→ **About this task**: Go through the records and report each line in which the word "Model" occurs.

[Saved data entries]
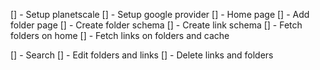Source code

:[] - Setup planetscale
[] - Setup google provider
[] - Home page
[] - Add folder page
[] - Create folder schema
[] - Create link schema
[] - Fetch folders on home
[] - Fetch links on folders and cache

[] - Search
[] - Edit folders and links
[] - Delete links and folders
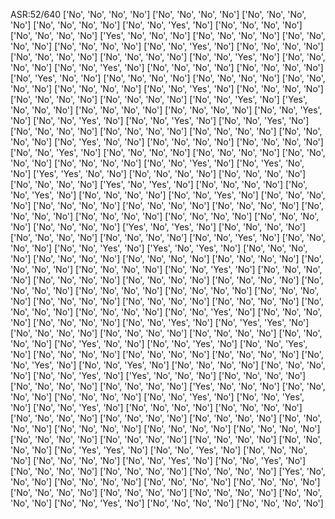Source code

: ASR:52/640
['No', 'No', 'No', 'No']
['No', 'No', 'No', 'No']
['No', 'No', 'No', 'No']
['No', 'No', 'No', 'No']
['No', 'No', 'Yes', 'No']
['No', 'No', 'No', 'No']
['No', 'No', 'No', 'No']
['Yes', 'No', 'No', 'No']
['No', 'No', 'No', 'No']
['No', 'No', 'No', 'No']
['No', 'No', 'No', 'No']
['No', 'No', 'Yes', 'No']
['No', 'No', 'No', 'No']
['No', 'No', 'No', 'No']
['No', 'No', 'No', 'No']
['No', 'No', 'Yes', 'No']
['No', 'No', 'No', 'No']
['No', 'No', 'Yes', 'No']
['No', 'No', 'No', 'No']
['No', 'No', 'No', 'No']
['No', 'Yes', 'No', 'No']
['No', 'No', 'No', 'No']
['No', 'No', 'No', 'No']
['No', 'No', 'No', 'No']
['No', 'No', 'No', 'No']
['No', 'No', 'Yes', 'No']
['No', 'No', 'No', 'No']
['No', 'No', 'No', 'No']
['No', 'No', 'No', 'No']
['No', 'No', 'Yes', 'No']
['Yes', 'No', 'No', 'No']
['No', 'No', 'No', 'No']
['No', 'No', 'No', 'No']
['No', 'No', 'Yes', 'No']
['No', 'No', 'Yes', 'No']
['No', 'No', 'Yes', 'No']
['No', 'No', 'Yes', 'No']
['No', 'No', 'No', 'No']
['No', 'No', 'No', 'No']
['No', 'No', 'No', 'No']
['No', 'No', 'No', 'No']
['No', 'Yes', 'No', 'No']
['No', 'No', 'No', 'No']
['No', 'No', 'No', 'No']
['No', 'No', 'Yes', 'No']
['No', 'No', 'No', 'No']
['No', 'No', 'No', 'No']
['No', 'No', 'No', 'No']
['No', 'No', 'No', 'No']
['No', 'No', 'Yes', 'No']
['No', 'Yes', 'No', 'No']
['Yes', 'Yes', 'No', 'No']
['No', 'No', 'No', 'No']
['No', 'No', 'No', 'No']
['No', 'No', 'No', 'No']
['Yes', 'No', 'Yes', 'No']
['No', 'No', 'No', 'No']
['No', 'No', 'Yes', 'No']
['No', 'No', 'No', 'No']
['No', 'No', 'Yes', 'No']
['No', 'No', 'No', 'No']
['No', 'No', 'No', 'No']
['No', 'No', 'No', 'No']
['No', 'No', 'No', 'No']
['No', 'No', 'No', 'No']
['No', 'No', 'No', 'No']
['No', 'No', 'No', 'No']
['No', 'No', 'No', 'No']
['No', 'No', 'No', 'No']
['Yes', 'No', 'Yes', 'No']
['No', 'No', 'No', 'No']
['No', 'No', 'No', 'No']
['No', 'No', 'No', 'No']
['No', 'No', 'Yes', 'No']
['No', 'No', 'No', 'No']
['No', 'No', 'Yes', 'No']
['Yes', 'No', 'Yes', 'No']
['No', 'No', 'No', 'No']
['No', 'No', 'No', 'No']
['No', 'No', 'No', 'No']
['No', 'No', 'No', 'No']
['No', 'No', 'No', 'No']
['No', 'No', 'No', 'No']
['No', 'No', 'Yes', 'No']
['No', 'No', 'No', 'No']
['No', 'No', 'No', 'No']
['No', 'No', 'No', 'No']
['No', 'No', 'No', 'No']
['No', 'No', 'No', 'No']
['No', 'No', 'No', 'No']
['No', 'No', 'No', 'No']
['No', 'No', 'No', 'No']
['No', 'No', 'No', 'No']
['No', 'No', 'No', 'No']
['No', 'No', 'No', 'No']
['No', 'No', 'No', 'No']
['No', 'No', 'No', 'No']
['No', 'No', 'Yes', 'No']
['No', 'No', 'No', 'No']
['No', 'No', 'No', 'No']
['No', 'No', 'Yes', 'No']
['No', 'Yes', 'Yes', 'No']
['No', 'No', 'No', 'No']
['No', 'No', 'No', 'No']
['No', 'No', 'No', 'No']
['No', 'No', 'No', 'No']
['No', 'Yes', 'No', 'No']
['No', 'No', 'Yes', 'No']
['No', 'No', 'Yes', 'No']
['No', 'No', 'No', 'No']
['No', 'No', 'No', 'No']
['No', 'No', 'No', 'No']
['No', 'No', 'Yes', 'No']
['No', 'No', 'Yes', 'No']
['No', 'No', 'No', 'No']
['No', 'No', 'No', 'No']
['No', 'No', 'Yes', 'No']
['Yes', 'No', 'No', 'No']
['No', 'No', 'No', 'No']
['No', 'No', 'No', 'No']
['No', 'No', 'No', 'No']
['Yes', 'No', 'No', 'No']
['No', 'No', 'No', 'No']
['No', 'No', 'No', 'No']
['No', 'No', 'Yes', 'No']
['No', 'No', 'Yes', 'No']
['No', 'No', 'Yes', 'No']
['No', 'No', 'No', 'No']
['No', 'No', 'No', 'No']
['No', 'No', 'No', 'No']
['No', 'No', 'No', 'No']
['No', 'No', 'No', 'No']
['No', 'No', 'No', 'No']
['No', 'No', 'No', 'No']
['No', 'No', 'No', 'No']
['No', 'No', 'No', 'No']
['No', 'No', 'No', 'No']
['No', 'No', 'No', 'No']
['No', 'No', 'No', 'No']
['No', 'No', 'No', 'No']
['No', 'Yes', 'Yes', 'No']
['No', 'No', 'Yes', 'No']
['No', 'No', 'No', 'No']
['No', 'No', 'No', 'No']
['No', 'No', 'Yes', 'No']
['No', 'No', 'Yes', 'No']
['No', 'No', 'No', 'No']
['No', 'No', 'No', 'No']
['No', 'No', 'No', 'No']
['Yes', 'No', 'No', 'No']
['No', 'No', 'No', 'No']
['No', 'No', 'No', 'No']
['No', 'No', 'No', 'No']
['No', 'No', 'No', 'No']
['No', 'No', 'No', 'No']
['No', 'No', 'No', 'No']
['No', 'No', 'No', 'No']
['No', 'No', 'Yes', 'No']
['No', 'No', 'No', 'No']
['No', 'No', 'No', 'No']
...
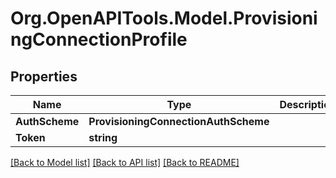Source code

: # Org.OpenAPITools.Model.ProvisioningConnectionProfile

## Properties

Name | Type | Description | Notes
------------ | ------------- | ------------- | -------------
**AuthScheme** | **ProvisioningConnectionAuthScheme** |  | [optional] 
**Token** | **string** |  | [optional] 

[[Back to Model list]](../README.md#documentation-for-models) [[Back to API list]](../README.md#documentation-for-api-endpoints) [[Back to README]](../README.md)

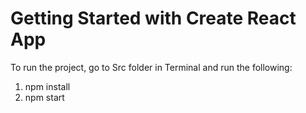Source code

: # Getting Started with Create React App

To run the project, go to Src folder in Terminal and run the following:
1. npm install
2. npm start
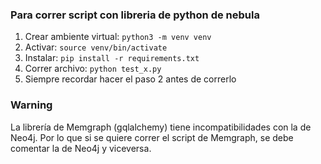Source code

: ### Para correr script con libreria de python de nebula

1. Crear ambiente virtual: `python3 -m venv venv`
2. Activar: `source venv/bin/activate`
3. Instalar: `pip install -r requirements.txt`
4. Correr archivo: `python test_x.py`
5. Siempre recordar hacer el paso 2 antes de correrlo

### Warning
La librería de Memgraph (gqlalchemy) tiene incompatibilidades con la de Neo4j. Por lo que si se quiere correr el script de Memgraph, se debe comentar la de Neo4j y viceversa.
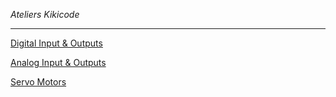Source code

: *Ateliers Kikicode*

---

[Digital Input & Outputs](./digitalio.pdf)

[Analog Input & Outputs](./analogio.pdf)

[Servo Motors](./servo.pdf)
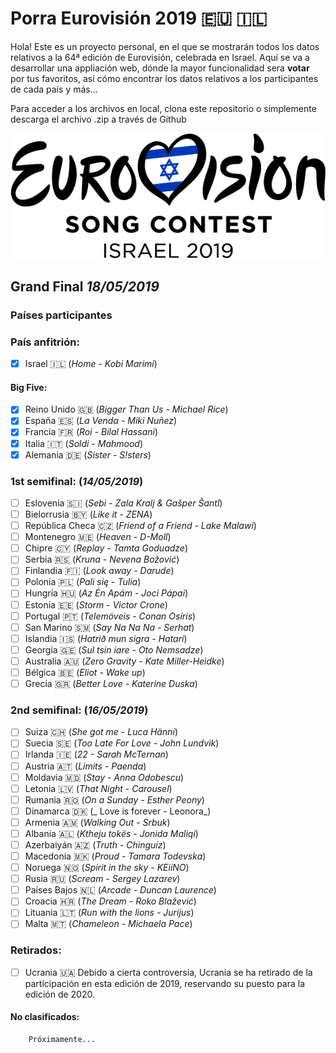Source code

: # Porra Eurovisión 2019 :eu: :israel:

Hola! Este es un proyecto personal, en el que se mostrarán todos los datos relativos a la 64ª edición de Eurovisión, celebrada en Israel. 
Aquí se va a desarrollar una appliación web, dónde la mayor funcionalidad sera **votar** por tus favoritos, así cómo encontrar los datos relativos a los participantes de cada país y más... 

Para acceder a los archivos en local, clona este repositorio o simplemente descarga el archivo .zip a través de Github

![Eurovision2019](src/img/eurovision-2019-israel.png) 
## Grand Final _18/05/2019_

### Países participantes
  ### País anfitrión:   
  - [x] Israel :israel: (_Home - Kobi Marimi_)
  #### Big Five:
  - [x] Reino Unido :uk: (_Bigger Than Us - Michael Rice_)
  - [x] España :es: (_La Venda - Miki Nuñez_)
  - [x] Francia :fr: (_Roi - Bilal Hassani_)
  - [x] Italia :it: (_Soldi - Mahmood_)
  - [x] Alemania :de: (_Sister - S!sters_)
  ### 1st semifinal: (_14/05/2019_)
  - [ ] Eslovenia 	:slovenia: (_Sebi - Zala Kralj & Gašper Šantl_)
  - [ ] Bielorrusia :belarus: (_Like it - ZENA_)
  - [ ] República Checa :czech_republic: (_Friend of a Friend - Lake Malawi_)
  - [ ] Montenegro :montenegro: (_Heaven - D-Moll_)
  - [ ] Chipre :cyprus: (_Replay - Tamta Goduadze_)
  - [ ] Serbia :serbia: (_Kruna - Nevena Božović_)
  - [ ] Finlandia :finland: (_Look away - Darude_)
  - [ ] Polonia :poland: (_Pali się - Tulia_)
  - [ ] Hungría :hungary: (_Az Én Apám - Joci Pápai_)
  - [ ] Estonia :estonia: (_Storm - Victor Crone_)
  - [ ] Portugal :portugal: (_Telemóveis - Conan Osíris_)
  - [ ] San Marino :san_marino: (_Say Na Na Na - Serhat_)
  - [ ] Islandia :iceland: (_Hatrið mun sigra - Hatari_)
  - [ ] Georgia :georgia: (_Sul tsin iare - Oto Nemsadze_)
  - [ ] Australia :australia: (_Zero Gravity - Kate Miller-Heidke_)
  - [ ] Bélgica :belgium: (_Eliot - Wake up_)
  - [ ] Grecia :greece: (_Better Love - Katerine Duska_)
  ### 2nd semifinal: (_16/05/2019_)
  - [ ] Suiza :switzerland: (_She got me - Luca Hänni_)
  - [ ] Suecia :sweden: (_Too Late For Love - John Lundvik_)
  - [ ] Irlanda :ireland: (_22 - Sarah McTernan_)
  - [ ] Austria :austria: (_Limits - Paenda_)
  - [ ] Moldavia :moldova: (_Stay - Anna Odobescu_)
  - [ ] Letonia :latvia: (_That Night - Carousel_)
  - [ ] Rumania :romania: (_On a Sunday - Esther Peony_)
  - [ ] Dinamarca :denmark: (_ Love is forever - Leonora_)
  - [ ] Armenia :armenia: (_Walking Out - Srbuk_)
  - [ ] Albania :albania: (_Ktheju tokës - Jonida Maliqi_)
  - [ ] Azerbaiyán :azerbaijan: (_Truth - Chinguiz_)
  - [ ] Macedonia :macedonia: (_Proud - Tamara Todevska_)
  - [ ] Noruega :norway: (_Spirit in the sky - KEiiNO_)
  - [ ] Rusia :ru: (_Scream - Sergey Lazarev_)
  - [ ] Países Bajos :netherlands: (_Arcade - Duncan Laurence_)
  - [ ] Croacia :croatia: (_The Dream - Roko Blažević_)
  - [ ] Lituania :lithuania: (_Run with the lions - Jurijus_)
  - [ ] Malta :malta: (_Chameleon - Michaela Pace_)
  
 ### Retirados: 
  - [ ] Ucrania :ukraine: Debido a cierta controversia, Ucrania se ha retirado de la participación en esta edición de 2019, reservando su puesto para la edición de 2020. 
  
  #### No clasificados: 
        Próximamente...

→ **Your solution**:
: # Org.OpenAPITools.Model.ProvisioningConnectionProfile
[[Back to Model list]](../README.md#documentation-for-models) [[Back to API list]](../README.md#documentation-for-api-endpoints) [[Back to README]](../README.md)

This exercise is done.